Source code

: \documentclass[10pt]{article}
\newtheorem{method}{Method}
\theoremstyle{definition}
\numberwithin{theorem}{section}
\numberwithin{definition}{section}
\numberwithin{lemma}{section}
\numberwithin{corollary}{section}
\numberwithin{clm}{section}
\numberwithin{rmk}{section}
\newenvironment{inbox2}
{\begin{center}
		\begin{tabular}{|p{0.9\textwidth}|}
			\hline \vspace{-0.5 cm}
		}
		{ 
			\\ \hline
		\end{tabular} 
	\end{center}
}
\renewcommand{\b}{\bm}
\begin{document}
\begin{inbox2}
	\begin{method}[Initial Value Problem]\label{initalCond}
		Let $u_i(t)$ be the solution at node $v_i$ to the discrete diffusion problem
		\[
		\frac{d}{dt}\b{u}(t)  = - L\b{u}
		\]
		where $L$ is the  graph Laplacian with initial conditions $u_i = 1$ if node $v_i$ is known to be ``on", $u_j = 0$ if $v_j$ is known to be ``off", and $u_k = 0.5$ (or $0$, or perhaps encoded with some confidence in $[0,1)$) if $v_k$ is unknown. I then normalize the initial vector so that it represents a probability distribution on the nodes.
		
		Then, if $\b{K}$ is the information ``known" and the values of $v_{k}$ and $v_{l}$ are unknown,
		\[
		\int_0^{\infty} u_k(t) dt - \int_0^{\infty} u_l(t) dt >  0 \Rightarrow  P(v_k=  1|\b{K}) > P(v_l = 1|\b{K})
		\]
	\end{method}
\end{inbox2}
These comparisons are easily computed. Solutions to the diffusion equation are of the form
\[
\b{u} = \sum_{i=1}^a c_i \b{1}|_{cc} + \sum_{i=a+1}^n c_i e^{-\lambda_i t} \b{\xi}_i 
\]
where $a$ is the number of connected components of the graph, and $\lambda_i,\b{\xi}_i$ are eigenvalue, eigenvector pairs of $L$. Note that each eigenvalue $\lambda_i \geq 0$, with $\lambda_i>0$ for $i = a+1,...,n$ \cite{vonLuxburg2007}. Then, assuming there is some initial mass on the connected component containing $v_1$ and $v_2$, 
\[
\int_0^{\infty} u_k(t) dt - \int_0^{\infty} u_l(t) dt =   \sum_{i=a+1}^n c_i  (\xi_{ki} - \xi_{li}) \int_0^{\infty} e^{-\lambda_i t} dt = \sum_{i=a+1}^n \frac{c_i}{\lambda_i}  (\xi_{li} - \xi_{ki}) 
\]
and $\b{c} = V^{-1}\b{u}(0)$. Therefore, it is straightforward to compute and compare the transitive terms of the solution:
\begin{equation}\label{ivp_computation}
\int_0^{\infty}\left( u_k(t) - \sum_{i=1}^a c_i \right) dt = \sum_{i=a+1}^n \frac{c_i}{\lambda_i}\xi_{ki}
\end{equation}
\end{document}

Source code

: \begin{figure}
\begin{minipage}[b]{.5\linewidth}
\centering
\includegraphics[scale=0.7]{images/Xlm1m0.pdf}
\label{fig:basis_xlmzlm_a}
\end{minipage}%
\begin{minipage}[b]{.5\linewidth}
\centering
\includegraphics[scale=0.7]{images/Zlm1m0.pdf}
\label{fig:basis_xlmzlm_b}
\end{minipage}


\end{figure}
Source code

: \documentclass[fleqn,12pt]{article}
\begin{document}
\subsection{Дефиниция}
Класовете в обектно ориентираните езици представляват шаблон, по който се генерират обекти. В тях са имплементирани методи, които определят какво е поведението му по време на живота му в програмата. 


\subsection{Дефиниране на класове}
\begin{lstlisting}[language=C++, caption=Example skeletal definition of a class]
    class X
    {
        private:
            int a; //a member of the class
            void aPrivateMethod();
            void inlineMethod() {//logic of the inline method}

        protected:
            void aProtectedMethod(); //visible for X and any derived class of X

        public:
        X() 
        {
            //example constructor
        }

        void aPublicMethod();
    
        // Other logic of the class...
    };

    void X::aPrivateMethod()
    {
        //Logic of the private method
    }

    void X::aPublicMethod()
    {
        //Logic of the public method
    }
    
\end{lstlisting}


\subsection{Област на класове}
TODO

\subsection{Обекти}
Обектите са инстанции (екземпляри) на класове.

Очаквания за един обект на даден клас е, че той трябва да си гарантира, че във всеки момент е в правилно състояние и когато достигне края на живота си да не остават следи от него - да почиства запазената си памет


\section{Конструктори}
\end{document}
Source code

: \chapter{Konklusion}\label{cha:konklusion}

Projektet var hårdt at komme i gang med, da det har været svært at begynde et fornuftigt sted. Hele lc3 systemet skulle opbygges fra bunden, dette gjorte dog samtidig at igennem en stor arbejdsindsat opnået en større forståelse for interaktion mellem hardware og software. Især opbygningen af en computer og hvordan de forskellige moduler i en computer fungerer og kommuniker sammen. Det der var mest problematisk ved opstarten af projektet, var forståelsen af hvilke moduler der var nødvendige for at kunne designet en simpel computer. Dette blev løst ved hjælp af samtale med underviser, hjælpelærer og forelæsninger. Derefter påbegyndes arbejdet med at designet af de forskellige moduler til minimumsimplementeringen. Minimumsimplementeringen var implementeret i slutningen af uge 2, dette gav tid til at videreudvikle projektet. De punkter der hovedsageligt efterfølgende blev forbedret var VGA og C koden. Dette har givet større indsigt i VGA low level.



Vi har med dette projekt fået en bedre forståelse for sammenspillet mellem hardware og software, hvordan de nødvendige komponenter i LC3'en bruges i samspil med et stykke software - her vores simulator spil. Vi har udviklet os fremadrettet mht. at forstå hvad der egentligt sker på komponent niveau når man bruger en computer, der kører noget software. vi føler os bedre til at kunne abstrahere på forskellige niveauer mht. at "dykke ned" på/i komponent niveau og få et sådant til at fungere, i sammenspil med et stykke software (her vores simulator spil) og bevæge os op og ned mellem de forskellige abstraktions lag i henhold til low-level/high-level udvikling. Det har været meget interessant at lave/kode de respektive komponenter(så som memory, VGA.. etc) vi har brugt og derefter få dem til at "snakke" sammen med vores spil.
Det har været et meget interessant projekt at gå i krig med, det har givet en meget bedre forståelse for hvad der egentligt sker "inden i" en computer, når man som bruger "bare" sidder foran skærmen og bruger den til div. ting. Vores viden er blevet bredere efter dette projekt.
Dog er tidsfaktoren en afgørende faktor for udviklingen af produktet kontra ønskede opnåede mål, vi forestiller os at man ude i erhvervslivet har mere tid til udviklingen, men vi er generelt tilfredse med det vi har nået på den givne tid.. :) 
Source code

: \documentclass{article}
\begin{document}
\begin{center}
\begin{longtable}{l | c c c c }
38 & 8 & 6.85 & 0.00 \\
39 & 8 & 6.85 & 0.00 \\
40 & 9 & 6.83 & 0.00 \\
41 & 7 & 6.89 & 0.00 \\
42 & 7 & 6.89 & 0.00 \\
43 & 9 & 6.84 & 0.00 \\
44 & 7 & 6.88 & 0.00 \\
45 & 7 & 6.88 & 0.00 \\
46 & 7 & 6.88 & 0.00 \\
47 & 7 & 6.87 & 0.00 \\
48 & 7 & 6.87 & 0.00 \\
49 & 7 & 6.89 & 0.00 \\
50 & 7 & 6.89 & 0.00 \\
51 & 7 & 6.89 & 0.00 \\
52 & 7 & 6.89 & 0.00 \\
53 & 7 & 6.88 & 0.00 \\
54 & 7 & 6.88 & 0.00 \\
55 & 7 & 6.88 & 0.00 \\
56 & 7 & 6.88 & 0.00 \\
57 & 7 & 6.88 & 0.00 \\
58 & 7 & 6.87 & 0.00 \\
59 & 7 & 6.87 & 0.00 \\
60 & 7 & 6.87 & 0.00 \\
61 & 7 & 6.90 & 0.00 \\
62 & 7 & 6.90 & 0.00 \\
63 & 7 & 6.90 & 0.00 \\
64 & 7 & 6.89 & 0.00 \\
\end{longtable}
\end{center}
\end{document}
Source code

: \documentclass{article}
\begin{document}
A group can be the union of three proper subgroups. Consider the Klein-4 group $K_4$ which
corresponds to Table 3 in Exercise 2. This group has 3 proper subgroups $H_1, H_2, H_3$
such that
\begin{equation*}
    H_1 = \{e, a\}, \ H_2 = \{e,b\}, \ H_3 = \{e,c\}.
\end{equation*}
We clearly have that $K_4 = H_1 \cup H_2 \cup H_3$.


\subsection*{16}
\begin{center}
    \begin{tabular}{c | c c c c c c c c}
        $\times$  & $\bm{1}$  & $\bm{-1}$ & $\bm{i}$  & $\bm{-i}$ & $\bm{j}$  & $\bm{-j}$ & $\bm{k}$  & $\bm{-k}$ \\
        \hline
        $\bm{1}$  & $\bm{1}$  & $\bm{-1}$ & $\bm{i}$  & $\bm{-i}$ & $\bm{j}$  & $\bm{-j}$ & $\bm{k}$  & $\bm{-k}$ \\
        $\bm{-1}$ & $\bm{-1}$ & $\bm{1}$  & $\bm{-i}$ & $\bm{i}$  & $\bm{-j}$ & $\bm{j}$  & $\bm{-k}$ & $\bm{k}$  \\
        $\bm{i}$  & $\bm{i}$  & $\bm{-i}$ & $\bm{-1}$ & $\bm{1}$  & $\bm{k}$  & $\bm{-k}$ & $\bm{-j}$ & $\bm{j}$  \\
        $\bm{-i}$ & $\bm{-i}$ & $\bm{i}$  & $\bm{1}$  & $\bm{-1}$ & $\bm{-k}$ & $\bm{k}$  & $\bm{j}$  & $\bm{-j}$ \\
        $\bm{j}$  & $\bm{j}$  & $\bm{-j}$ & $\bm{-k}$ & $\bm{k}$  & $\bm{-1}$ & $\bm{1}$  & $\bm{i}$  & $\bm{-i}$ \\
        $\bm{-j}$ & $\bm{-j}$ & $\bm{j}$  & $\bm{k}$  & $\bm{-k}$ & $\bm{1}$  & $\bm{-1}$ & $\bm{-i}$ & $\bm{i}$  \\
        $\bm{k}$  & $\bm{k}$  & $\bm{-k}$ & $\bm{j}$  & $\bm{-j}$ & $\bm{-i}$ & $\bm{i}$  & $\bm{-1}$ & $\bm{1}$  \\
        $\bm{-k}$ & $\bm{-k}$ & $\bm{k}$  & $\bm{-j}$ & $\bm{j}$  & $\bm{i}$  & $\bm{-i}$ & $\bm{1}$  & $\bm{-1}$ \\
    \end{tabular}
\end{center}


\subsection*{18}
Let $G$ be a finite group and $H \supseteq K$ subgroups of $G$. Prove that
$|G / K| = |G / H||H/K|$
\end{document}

* * * * * * *

Report the number of lines above containing the string "scale" as your sole answer.

2